What the platform revealed

Coverage gaps are invisible without cross-referencing. On one client engagement, the standard Screaming Frog crawl captured 140 pages. The platform’s coverage analysis tool revealed that 87 percent of all user sessions were happening on pages the crawler never reached. Without the cross-reference, the audit would have covered 0.2 percent of the pages that actually matter.

Template-level patterns are invisible at the page level. The platform’s template classification revealed systemic issues. For instance, 91 percent of all content quality issues on one site were caused by a single page template. One template fix resolved 350 issues simultaneously.

Traffic weighting changes every priority list.

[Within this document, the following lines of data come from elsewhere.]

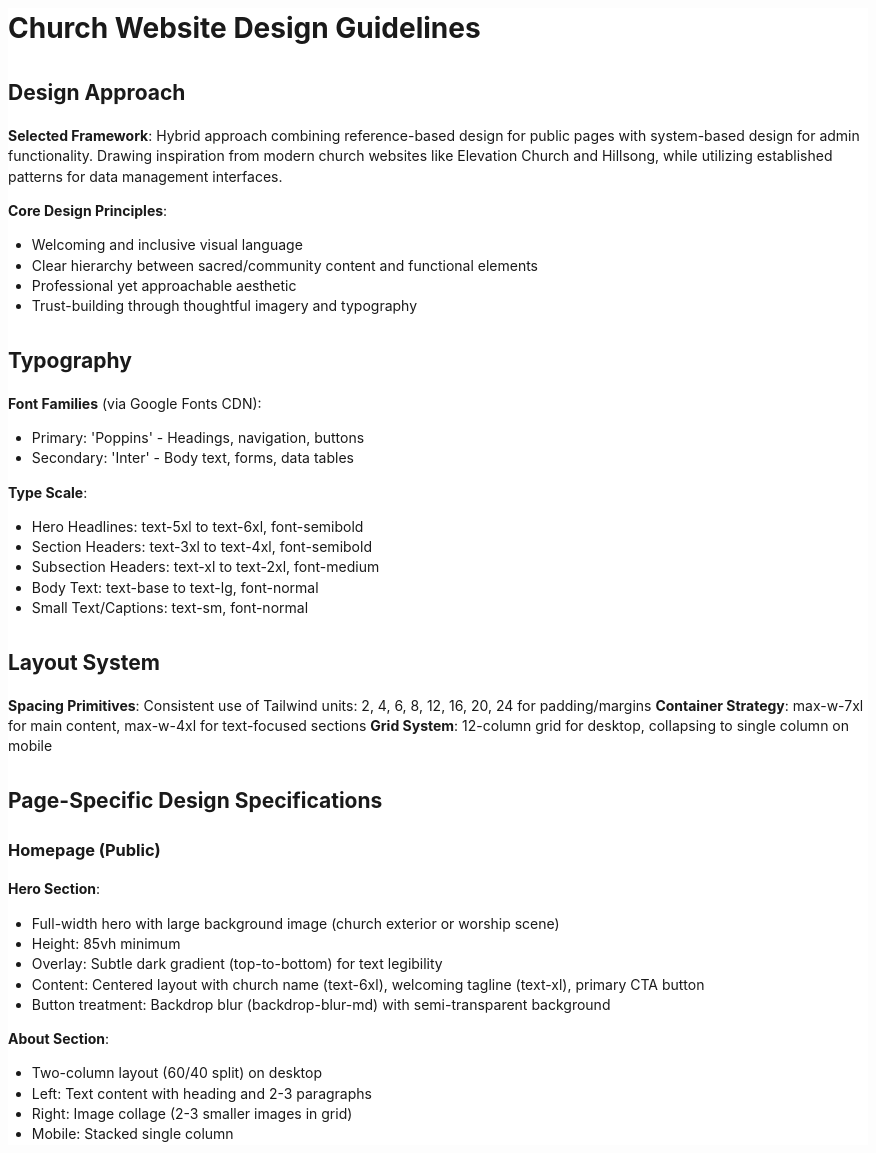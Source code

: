 # Church Website Design Guidelines

## Design Approach

**Selected Framework**: Hybrid approach combining reference-based design for public pages with system-based design for admin functionality. Drawing inspiration from modern church websites like Elevation Church and Hillsong, while utilizing established patterns for data management interfaces.

**Core Design Principles**:
- Welcoming and inclusive visual language
- Clear hierarchy between sacred/community content and functional elements
- Professional yet approachable aesthetic
- Trust-building through thoughtful imagery and typography

## Typography

**Font Families** (via Google Fonts CDN):
- Primary: 'Poppins' - Headings, navigation, buttons
- Secondary: 'Inter' - Body text, forms, data tables

**Type Scale**:
- Hero Headlines: text-5xl to text-6xl, font-semibold
- Section Headers: text-3xl to text-4xl, font-semibold
- Subsection Headers: text-xl to text-2xl, font-medium
- Body Text: text-base to text-lg, font-normal
- Small Text/Captions: text-sm, font-normal

## Layout System

**Spacing Primitives**: Consistent use of Tailwind units: 2, 4, 6, 8, 12, 16, 20, 24 for padding/margins
**Container Strategy**: max-w-7xl for main content, max-w-4xl for text-focused sections
**Grid System**: 12-column grid for desktop, collapsing to single column on mobile

## Page-Specific Design Specifications

### Homepage (Public)

**Hero Section**:
- Full-width hero with large background image (church exterior or worship scene)
- Height: 85vh minimum
- Overlay: Subtle dark gradient (top-to-bottom) for text legibility
- Content: Centered layout with church name (text-6xl), welcoming tagline (text-xl), primary CTA button
- Button treatment: Backdrop blur (backdrop-blur-md) with semi-transparent background

**About Section**:
- Two-column layout (60/40 split) on desktop
- Left: Text content with heading and 2-3 paragraphs
- Right: Image collage (2-3 smaller images in grid)
- Mobile: Stacked single column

A missing H1 tag appears on hundreds of pages in any large crawl. The platform’s traffic-weighted issue scoring surfaced the 15 missing-H1 pages that collectively accounted for the majority of the site’s organic traffic.

Key takeaways

1. The constraint was a design opportunity, not a limitation. Faster turnarounds did not require shallower analysis. They required separating the work that machines do well from the work that requires human judgment.

2. AI-directed development is a legitimate engineering methodology. I did not write the code line by line. I architected the system, wrote detailed project plans and user stories, directed an AI coding agent to implement them, and QA’d every output. The skill is in the planning, the problem decomposition, and the quality judgment, not in typing syntax.

3. Cross-source analysis is where the real insights live. No single SEO tool tells the full story. The most valuable outputs are the ones that cross-reference sources.

4. The platform is the portfolio piece. For an SEO professional, building a 109-tool intelligence platform that integrates six data sources, includes AI citation tracking, and produces comprehensive audit deliverables in one-sixth the time is the most concrete possible demonstration of technical depth and the ability to leverage AI for real business outcomes.

Built with: Python, FastMCP 2.x, DuckDB, Next.js 16, React 19, TanStack Query v5, Ahrefs API v3, Claude Code, Playwright, Vitest.